(Saved entries)
------------------------
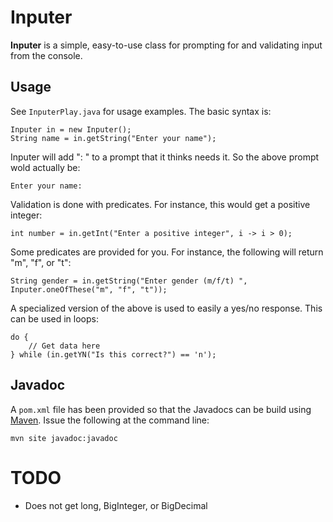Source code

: # Inputer

**Inputer** is a simple, easy-to-use class for prompting for and validating input from the console.

## Usage

See `InputerPlay.java` for usage examples.  The basic syntax is:

    Inputer in = new Inputer();
    String name = in.getString("Enter your name");

Inputer will add ": " to a prompt that it thinks needs it.  So the above prompt wold actually be:

    Enter your name:

Validation is done with predicates.  For instance, this would get a positive integer:

    int number = in.getInt("Enter a positive integer", i -> i > 0);

Some predicates are provided for you.  For instance, the following will return "m", "f", or "t":

    String gender = in.getString("Enter gender (m/f/t) ", Inputer.oneOfThese("m", "f", "t"));

A specialized version of the above is used to easily a yes/no response.  This can be used in loops:

    do {
        // Get data here
    } while (in.getYN("Is this correct?") == 'n');

## Javadoc

A `pom.xml` file has been provided so that the Javadocs can be build using [Maven](https://maven.apache.org/).  Issue the following at the command line:

    mvn site javadoc:javadoc

# TODO

* Does not get long, BigInteger, or BigDecimal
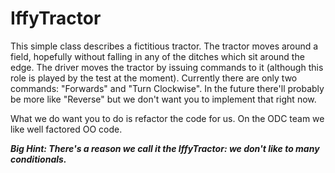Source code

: # IffyTractor

This simple class describes a fictitious tractor. The tractor moves around a field, hopefully without 
falling in any of the ditches which sit around the edge. The driver moves the tractor by issuing commands 
to it (although this role is played by the test at the moment). Currently there are only two commands: 
"Forwards" and "Turn Clockwise". In the future there'll probably be more like "Reverse" but we don't want 
you to implement that right now.

What we do want you to do is refactor the code for us. On the ODC team we like well factored OO code. 

***Big Hint: There's a reason we call it the IffyTractor: we don't like to many conditionals.***



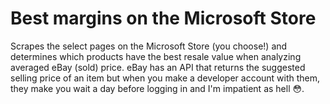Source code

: # Best margins on the Microsoft Store

Scrapes the select pages on the Microsoft Store (you choose!) and determines which products have the best resale value when analyzing averaged eBay (sold) price. eBay has an API that returns the suggested selling price of an item but when you make a developer account with them, they make you wait a day before logging in and I'm impatient as hell 😳.
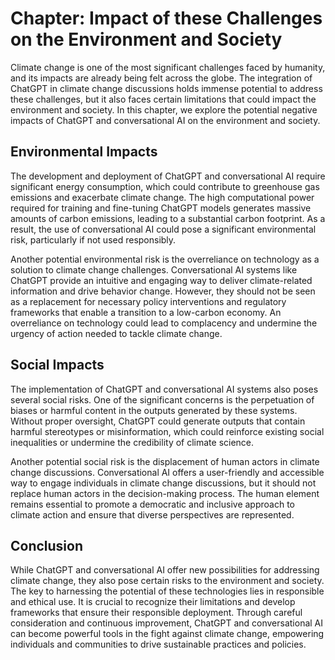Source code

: Chapter: Impact of these Challenges on the Environment and Society
==================================================================

Climate change is one of the most significant challenges faced by humanity, and its impacts are already being felt across the globe. The integration of ChatGPT in climate change discussions holds immense potential to address these challenges, but it also faces certain limitations that could impact the environment and society. In this chapter, we explore the potential negative impacts of ChatGPT and conversational AI on the environment and society.

Environmental Impacts
---------------------

The development and deployment of ChatGPT and conversational AI require significant energy consumption, which could contribute to greenhouse gas emissions and exacerbate climate change. The high computational power required for training and fine-tuning ChatGPT models generates massive amounts of carbon emissions, leading to a substantial carbon footprint. As a result, the use of conversational AI could pose a significant environmental risk, particularly if not used responsibly.

Another potential environmental risk is the overreliance on technology as a solution to climate change challenges. Conversational AI systems like ChatGPT provide an intuitive and engaging way to deliver climate-related information and drive behavior change. However, they should not be seen as a replacement for necessary policy interventions and regulatory frameworks that enable a transition to a low-carbon economy. An overreliance on technology could lead to complacency and undermine the urgency of action needed to tackle climate change.

Social Impacts
--------------

The implementation of ChatGPT and conversational AI systems also poses several social risks. One of the significant concerns is the perpetuation of biases or harmful content in the outputs generated by these systems. Without proper oversight, ChatGPT could generate outputs that contain harmful stereotypes or misinformation, which could reinforce existing social inequalities or undermine the credibility of climate science.

Another potential social risk is the displacement of human actors in climate change discussions. Conversational AI offers a user-friendly and accessible way to engage individuals in climate change discussions, but it should not replace human actors in the decision-making process. The human element remains essential to promote a democratic and inclusive approach to climate action and ensure that diverse perspectives are represented.

Conclusion
----------

While ChatGPT and conversational AI offer new possibilities for addressing climate change, they also pose certain risks to the environment and society. The key to harnessing the potential of these technologies lies in responsible and ethical use. It is crucial to recognize their limitations and develop frameworks that ensure their responsible deployment. Through careful consideration and continuous improvement, ChatGPT and conversational AI can become powerful tools in the fight against climate change, empowering individuals and communities to drive sustainable practices and policies.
------------------------
▸ **THE TASK**:
Set down all the lines above exactly as they appear, with no pictures.

▸ **RESPONSE AREA**:
Source code

: # Inputer

**Inputer** is a simple, easy-to-use class for prompting for and validating input from the console.

## Usage

See `InputerPlay.java` for usage examples.  The basic syntax is:

    Inputer in = new Inputer();
    String name = in.getString("Enter your name");

Inputer will add ": " to a prompt that it thinks needs it.  So the above prompt wold actually be:

    Enter your name:

Validation is done with predicates.  For instance, this would get a positive integer:

    int number = in.getInt("Enter a positive integer", i -> i > 0);

Some predicates are provided for you.  For instance, the following will return "m", "f", or "t":

    String gender = in.getString("Enter gender (m/f/t) ", Inputer.oneOfThese("m", "f", "t"));

A specialized version of the above is used to easily a yes/no response.  This can be used in loops:

    do {
        // Get data here
    } while (in.getYN("Is this correct?") == 'n');

## Javadoc

A `pom.xml` file has been provided so that the Javadocs can be build using [Maven](https://maven.apache.org/).  Issue the following at the command line:

    mvn site javadoc:javadoc

# TODO

* Does not get long, BigInteger, or BigDecimal
Source code

: # IffyTractor

This simple class describes a fictitious tractor. The tractor moves around a field, hopefully without 
falling in any of the ditches which sit around the edge. The driver moves the tractor by issuing commands 
to it (although this role is played by the test at the moment). Currently there are only two commands: 
"Forwards" and "Turn Clockwise". In the future there'll probably be more like "Reverse" but we don't want 
you to implement that right now.

What we do want you to do is refactor the code for us. On the ODC team we like well factored OO code. 

***Big Hint: There's a reason we call it the IffyTractor: we don't like to many conditionals.***



Source code

: # Best margins on the Microsoft Store

Scrapes the select pages on the Microsoft Store (you choose!) and determines which products have the best resale value when analyzing averaged eBay (sold) price. eBay has an API that returns the suggested selling price of an item but when you make a developer account with them, they make you wait a day before logging in and I'm impatient as hell 😳.
Source code

: Chapter: Impact of these Challenges on the Environment and Society
==================================================================

Climate change is one of the most significant challenges faced by humanity, and its impacts are already being felt across the globe. The integration of ChatGPT in climate change discussions holds immense potential to address these challenges, but it also faces certain limitations that could impact the environment and society. In this chapter, we explore the potential negative impacts of ChatGPT and conversational AI on the environment and society.

Environmental Impacts
---------------------

The development and deployment of ChatGPT and conversational AI require significant energy consumption, which could contribute to greenhouse gas emissions and exacerbate climate change. The high computational power required for training and fine-tuning ChatGPT models generates massive amounts of carbon emissions, leading to a substantial carbon footprint. As a result, the use of conversational AI could pose a significant environmental risk, particularly if not used responsibly.

Another potential environmental risk is the overreliance on technology as a solution to climate change challenges. Conversational AI systems like ChatGPT provide an intuitive and engaging way to deliver climate-related information and drive behavior change. However, they should not be seen as a replacement for necessary policy interventions and regulatory frameworks that enable a transition to a low-carbon economy. An overreliance on technology could lead to complacency and undermine the urgency of action needed to tackle climate change.

Social Impacts
--------------

The implementation of ChatGPT and conversational AI systems also poses several social risks. One of the significant concerns is the perpetuation of biases or harmful content in the outputs generated by these systems. Without proper oversight, ChatGPT could generate outputs that contain harmful stereotypes or misinformation, which could reinforce existing social inequalities or undermine the credibility of climate science.

Another potential social risk is the displacement of human actors in climate change discussions. Conversational AI offers a user-friendly and accessible way to engage individuals in climate change discussions, but it should not replace human actors in the decision-making process. The human element remains essential to promote a democratic and inclusive approach to climate action and ensure that diverse perspectives are represented.

Conclusion
----------

While ChatGPT and conversational AI offer new possibilities for addressing climate change, they also pose certain risks to the environment and society. The key to harnessing the potential of these technologies lies in responsible and ethical use. It is crucial to recognize their limitations and develop frameworks that ensure their responsible deployment. Through careful consideration and continuous improvement, ChatGPT and conversational AI can become powerful tools in the fight against climate change, empowering individuals and communities to drive sustainable practices and policies.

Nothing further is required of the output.